Records shown Block Start

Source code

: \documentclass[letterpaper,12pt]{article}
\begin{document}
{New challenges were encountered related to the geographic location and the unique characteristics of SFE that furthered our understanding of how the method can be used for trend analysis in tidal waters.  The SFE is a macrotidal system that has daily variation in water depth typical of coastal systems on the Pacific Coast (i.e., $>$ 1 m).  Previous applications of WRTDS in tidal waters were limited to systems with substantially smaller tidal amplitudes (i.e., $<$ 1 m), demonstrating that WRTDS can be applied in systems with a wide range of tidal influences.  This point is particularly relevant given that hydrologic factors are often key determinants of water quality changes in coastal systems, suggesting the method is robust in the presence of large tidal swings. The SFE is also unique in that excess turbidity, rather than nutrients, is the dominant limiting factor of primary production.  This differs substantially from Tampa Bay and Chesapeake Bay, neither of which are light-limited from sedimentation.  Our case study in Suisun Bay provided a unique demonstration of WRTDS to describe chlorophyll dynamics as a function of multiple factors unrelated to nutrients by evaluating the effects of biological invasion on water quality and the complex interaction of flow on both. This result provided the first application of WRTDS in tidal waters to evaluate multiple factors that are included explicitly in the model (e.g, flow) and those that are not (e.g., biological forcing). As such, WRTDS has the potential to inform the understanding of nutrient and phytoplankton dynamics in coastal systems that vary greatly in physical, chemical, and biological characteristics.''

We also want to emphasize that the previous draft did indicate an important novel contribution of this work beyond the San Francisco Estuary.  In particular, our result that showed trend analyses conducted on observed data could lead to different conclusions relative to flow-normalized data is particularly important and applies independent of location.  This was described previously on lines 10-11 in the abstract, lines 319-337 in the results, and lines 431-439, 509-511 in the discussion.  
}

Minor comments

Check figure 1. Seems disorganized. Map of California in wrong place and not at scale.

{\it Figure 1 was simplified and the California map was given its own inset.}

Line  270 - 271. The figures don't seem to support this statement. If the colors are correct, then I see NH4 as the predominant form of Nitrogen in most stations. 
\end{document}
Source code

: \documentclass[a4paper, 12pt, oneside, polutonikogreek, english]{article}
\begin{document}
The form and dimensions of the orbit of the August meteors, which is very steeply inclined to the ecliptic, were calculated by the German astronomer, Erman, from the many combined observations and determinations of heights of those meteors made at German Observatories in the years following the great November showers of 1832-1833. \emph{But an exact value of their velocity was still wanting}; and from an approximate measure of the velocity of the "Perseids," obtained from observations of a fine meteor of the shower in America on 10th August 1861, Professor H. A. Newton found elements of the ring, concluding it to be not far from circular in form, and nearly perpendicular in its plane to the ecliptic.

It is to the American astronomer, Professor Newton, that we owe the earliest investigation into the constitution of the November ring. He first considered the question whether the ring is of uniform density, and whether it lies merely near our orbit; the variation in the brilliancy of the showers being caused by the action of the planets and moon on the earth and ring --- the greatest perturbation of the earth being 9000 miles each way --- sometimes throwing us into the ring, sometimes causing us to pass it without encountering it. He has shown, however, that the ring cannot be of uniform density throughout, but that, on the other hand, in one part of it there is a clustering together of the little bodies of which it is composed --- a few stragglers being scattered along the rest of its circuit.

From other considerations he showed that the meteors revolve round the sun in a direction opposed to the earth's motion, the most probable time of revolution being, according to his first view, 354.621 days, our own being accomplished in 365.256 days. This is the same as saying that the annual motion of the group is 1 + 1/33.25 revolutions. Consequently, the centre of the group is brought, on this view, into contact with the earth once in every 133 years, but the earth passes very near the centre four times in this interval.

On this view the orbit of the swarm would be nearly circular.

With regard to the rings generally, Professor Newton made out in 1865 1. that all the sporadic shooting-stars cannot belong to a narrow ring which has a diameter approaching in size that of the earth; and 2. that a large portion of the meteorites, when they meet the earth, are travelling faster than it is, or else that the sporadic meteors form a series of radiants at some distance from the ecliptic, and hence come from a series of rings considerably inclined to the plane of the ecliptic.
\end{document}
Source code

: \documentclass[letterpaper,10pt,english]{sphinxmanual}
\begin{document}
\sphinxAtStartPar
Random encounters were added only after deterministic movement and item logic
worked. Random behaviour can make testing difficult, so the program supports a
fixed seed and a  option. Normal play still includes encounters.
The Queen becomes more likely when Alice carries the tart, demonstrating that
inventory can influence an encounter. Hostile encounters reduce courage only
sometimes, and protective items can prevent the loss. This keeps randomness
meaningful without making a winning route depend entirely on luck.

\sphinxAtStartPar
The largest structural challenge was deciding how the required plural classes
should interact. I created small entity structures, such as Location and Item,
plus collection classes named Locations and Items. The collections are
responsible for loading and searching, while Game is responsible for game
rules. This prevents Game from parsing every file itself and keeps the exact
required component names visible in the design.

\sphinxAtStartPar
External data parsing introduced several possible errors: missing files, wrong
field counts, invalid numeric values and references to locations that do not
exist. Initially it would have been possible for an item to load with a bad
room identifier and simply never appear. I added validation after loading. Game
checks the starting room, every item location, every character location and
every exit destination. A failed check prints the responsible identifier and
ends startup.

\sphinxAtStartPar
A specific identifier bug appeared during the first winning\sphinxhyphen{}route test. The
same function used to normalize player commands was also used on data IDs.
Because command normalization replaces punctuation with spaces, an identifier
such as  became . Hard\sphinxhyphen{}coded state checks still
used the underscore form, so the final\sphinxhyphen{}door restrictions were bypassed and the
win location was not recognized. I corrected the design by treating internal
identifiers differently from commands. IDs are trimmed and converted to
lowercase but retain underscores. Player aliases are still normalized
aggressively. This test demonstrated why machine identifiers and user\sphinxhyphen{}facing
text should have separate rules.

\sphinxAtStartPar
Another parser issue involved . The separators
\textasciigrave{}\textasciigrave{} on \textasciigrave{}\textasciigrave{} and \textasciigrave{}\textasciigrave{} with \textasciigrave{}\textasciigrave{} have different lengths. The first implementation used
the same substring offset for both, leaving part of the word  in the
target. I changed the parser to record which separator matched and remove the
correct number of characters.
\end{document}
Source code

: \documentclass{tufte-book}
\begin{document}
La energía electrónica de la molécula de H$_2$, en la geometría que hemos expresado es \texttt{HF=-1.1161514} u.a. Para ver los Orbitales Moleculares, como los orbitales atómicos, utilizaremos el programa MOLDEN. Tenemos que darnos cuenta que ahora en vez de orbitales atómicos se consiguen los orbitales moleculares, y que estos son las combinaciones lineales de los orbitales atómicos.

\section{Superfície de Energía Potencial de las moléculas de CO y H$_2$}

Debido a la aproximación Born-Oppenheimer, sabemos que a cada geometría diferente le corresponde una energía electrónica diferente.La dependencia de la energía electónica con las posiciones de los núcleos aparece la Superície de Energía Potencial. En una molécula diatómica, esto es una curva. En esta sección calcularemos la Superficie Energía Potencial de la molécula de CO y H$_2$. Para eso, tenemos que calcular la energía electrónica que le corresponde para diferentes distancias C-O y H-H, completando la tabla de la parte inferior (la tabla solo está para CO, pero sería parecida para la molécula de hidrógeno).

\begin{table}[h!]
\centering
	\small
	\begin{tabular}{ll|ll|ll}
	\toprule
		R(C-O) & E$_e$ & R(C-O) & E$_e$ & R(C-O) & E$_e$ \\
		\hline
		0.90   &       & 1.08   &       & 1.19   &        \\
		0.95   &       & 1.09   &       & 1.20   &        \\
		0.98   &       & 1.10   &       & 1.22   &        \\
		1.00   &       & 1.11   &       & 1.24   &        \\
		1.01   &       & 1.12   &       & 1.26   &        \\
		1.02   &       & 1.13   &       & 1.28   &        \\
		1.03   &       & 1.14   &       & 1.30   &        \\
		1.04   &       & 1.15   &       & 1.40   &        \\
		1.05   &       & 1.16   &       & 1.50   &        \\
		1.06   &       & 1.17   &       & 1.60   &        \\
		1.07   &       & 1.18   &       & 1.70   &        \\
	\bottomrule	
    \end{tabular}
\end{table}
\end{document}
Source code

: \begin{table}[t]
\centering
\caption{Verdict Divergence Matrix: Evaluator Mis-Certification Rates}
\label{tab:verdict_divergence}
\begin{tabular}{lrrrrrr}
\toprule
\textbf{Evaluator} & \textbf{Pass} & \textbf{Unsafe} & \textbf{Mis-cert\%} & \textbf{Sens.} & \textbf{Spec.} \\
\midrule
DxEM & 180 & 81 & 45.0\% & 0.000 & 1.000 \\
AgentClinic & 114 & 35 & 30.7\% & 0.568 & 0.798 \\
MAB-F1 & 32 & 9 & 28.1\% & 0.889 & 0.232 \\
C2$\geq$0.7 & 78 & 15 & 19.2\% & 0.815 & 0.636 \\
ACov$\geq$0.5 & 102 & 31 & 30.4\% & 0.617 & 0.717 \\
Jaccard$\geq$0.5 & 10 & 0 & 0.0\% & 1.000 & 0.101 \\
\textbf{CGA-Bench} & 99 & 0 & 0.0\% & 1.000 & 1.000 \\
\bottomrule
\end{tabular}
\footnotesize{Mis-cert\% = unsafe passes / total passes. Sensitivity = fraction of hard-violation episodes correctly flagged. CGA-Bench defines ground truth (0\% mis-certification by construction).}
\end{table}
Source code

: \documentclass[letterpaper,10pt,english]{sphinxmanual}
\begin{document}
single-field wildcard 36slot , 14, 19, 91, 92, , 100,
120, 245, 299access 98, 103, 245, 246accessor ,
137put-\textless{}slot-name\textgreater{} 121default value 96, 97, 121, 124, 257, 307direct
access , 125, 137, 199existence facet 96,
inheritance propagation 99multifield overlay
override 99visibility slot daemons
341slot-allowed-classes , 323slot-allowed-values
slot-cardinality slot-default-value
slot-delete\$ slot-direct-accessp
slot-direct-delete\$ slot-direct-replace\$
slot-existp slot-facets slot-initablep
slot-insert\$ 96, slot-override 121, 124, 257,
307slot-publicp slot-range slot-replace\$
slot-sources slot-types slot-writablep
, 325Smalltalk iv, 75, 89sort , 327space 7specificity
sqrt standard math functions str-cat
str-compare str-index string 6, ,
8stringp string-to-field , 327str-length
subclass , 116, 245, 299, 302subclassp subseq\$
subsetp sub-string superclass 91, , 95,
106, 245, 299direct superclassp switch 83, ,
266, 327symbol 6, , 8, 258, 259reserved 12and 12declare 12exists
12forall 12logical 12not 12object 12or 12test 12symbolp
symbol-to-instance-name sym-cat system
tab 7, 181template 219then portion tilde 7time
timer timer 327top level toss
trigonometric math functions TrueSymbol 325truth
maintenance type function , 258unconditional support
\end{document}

Records shown Block End

Task item ▸ Which of the lines in the listing above include "would"? Report each of them.

Answer to this exercise ▸
On this view the orbit of the swarm would be nearly circular.
exist. Initially it would have been possible for an item to load with a bad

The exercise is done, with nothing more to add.